A análise que proponho aqui é em relação ao Serviço Social. O supermercado onde ocorreu o fato, divulgou uma nota onde classificava a ação como “tortura gratuita” e a repudiava, informando que os seguranças que praticaram o ato pertenciam à empresa terceirizada e foram dispensados, não compondo mais o quadro funcional do estabelecimento.

No final da nota que foi publicizada, o supermercado afirma que irá “dar todo o suporte que for necessário” e que já “disponibilizou uma assistente social para conversar com a vítima e a família”. E aqui temos o ponto de partida para a reflexão que quero propor. Por que uma assistente social? O que uma assistente social vai fazer nessa situação?

As duas perguntas se relacionam com um debate que sempre é feito pela nossa categoria profissional de assistentes sociais e que diz respeito ao que é denominado como “identidade profissional do Serviço Social”. Essa identidade faz parte do histórico da profissão.

Em sua gênese e institucionalização, o Serviço Social atuava com uma identidade atribuída pelo capital que o empregava. De acordo com o clássico de Maria Lucia Martinelli (Serviço Social: Identidade e Alienação), a profissão assumia uma face humanitária, mas escondia os interesses repressivos sobre o movimento dos trabalhadores.

Os serviços criados pela burguesia (que às vezes se consolidavam com a participação do Estado) traziam a falsa representação de um Estado paternal, bom e protetor. A identidade do Serviço Social era aquela atribuída pelo capital: uma estratégia de controle social e de difusão do modo capitalista de pensar.

O Movimento de Reconceituação nas décadas de 1960/1970 é o marco a partir do qual o Serviço Social busca romper com a forma que estava posta para seu agir profissional. Essa tentativa de romper, aparece inicialmente nos questionamentos referentes a importação de modelos norte americanos e europeus para a ação, mas vai se estendendo para a própria identidade profissional.

O projeto ético político do Serviço Social, materializado no Código de Ética de 1993, demonstra de forma contundente que a profissão busca, ainda nas palavras de Martinelli, negar a identidade atribuída pelo capital.Tal negativa só é possível a partir da concepção da sociedade como totalidade histórica, a partir do amadurecimento da consciência social, da ruptura com a alienação.

E o que tudo isso tem a ver com o “caso” do adolescente chicoteado?

Tem que o Serviço Social, especificamente nessa situação, pode trabalhar basicamente a partir de duas perspectivas: Uma, a da identidade atribuída, onde irá ouvir a família buscando formas de não deixar que as coisas tomem proporções maiores.
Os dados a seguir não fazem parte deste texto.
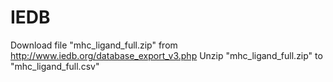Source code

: # IEDB

Download file "mhc_ligand_full.zip" from http://www.iedb.org/database_export_v3.php
Unzip "mhc_ligand_full.zip" to "mhc_ligand_full.csv"
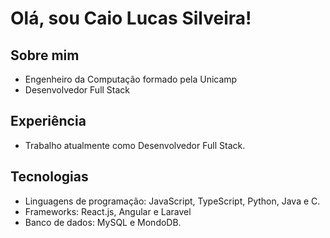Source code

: # Olá, sou Caio Lucas Silveira!

## Sobre mim

- Engenheiro da Computação formado pela Unicamp
- Desenvolvedor Full Stack

## Experiência

- Trabalho atualmente como Desenvolvedor Full Stack.

## Tecnologias

- Linguagens de programação: JavaScript, TypeScript, Python, Java e C.
- Frameworks: React.js, Angular e Laravel
- Banco de dados: MySQL e MondoDB.
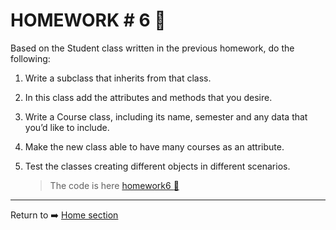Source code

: # HOMEWORK # 6 :blue_book:
Based on the Student class written in the previous homework, do the
following:
1. Write a subclass that inherits from that class.
2. In this class add the attributes and methods that you desire.
3. Write a Course class, including its name, semester and any data that
you’d like to include.
4. Make the new class able to have many courses as an attribute.
5. Test the classes creating different objects in different scenarios.

    >The code is here [ homework6 :mag_right:](###)
________________________

Return to  :arrow_right: [Home section](../../README.md)
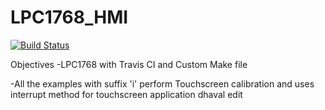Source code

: # LPC1768_HMI
[![Build Status](https://travis-ci.org/Edutech-ARM/LPC1768_HMI.svg?branch=master)](https://travis-ci.org/Edutech-ARM/LPC1768_HMI)

Objectives
  -LPC1768 with Travis CI and Custom Make file

  -All the examples with suffix 'i' perform Touchscreen calibration and uses interrupt method for touchscreen application
  dhaval edit



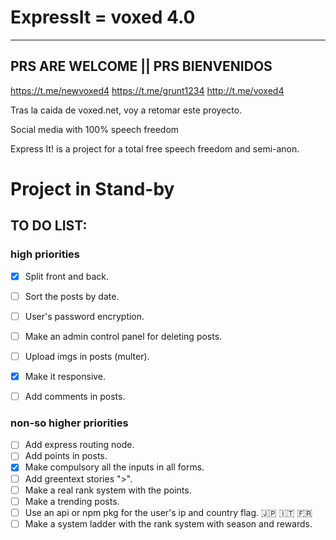 # ExpressIt = voxed 4.0

---

## PRS ARE WELCOME || PRS BIENVENIDOS

https://t.me/newvoxed4
https://t.me/grunt1234
http://t.me/voxed4

Tras la caida de voxed.net, voy a retomar este proyecto.

Social media with 100% speech freedom

Express It! is a project for a total free speech freedom and semi-anon.

# Project in Stand-by

## TO DO LIST:

### high priorities
- [x] Split front and back.
- [ ] Sort the posts by date.
- [ ] User's password encryption.
- [ ] Make an admin control panel for deleting posts.
- [ ] Upload imgs in posts (multer).
- [x] Make it responsive.
- [ ] Add comments in posts.


### non-so higher priorities
- [ ] Add express routing node.
- [ ] Add points in posts.
- [x] Make compulsory all the inputs in all forms.
- [ ] Add greentext stories ">".
- [ ] Make a real rank system with the points.
- [ ] Make a trending posts.
- [ ] Use an api or npm pkg for the user's ip and country flag. :jp: :it: :fr:
- [ ] Make a system ladder with the rank system with season and rewards.
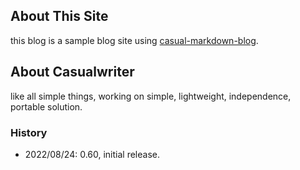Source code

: ## About This Site

this blog is a sample blog site using [casual-markdown-blog](https://github.com/casualwriter/casual-markdown-blog).

## About Casualwriter

like all simple things, working on simple, lightweight, independence, portable solution.

### History
                    
* 2022/08/24: 0.60, initial release.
É a escuta atenciosa, delicada, humanitária, que oferece ajuda e suporte no emergencial. Que faz a família acreditar que vai ficar tudo certo. Que não precisa se mobilizar contra o supermercado porque tudo ou já foi ou será resolvido.
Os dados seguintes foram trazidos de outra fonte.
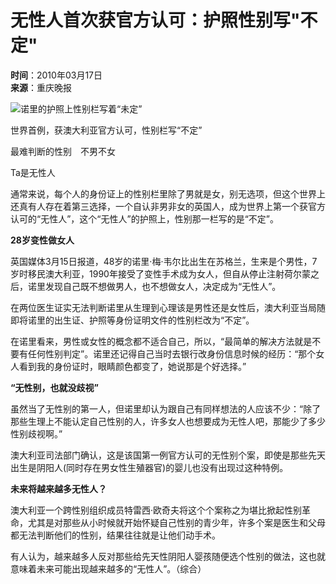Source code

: # 无性人首次获官方认可：护照性别写"不定"

**时间**：2010年03月17日  
**来源**：重庆晚报

![诺里的护照上性别栏写着“未定”](http://i2.chinanews.com/zwimg/01.jpg)

世界首例，获澳大利亚官方认可，性别栏写“不定”

最难判断的性别　不男不女

Ta是无性人

通常来说，每个人的身份证上的性别栏里除了男就是女，别无选项，但这个世界上还真有人存在着第三选择，一个自认非男非女的英国人，成为世界上第一个获官方认可的“无性人”，这个“无性人”的护照上，性别那一栏写的是“不定”。

**28岁变性做女人**

英国媒体3月15日报道，48岁的诺里·梅·韦尔比出生在苏格兰，生来是个男性，7岁时移民澳大利亚，1990年接受了变性手术成为女人，但自从停止注射荷尔蒙之后，诺里发现自己既不想做男人，也不想做女人，决定成为“无性人”。

在两位医生证实无法判断诺里从生理到心理该是男性还是女性后，澳大利亚当局随即将诺里的出生证、护照等身份证明文件的性别栏改为“不定”。

在诺里看来，男性或女性的概念都不适合自己，所以，“最简单的解决方法就是不要有任何性别判定”。诺里还记得自己当时去银行改身份信息时候的经历：“那个女人看到我的身份证时，眼睛颜色都变了，她说那是个好选择。”

**“无性别，也就没歧视”**

虽然当了无性别的第一人，但诺里却认为跟自己有同样想法的人应该不少：“除了那些生理上不能认定自己性别的人，许多女人也想要成为无性人吧，那能少了多少性别歧视啊。”

澳大利亚司法部门确认，这是该国第一例官方认可的无性别个案，即使是那些先天出生是阴阳人(同时存在男女性生殖器官)的婴儿也没有出现过这种特例。

**未来将越来越多无性人？**

澳大利亚一个跨性别组织成员特雷西·欧奇夫将这个个案称之为堪比掀起性别革命，尤其是对那些从小时候就开始怀疑自己性别的青少年，许多个案是医生和父母都无法判断他们的性别，结果往往就是让他们动手术。

有人认为，越来越多人反对那些给先天性阴阳人婴孩随便选个性别的做法，这也就意味着未来可能出现越来越多的“无性人”。（综合）
<!-- tcd_original_link https://www.chinanews.com.cn/gj/gj-dqsj/news/2010/03-17/2173275.shtml -->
A segunda é a da resistência. É a que entende que, na situação desse adolescente está expressa a questão social de diversas formas e que, portanto, a intervenção inicialmente deve ser direcionada para o atendimento a direitos que foram negados, violados. O assistente social vai buscar, em uma análise de totalidade (considerando inclusive os seus limites institucionais), orientar, encaminhar essa família para serviços, programas e projetos existentes. Vai articular assistência judiciária, psicológica. Vai indicar os movimentos sociais (associações, grupos) que estão coletivamente discutindo violência, racismo, adolescência. Vai buscar a rede socioassistencial.  Em resumo, vai para além do imediato.

O que o supermercado espera que o assistente social faça? Minha experiência me indica que as expectativas estão diretamente relacionadas à primeira perspectiva. O que o assistente social pode fazer? O referencial teórico metodológico que adoto me aponta que é na segunda perspectiva que nos colocamos de fato enquanto profissionais com competência ético político, técnico operativa e teórico metodológica.

É possível fazer isso sem perder o emprego? Minha experiência profissional e o contato com assistentes sociais dos mais diversos espaços no Brasil, me diz que sim. A palavra é direitos. Suporte é muito pouco.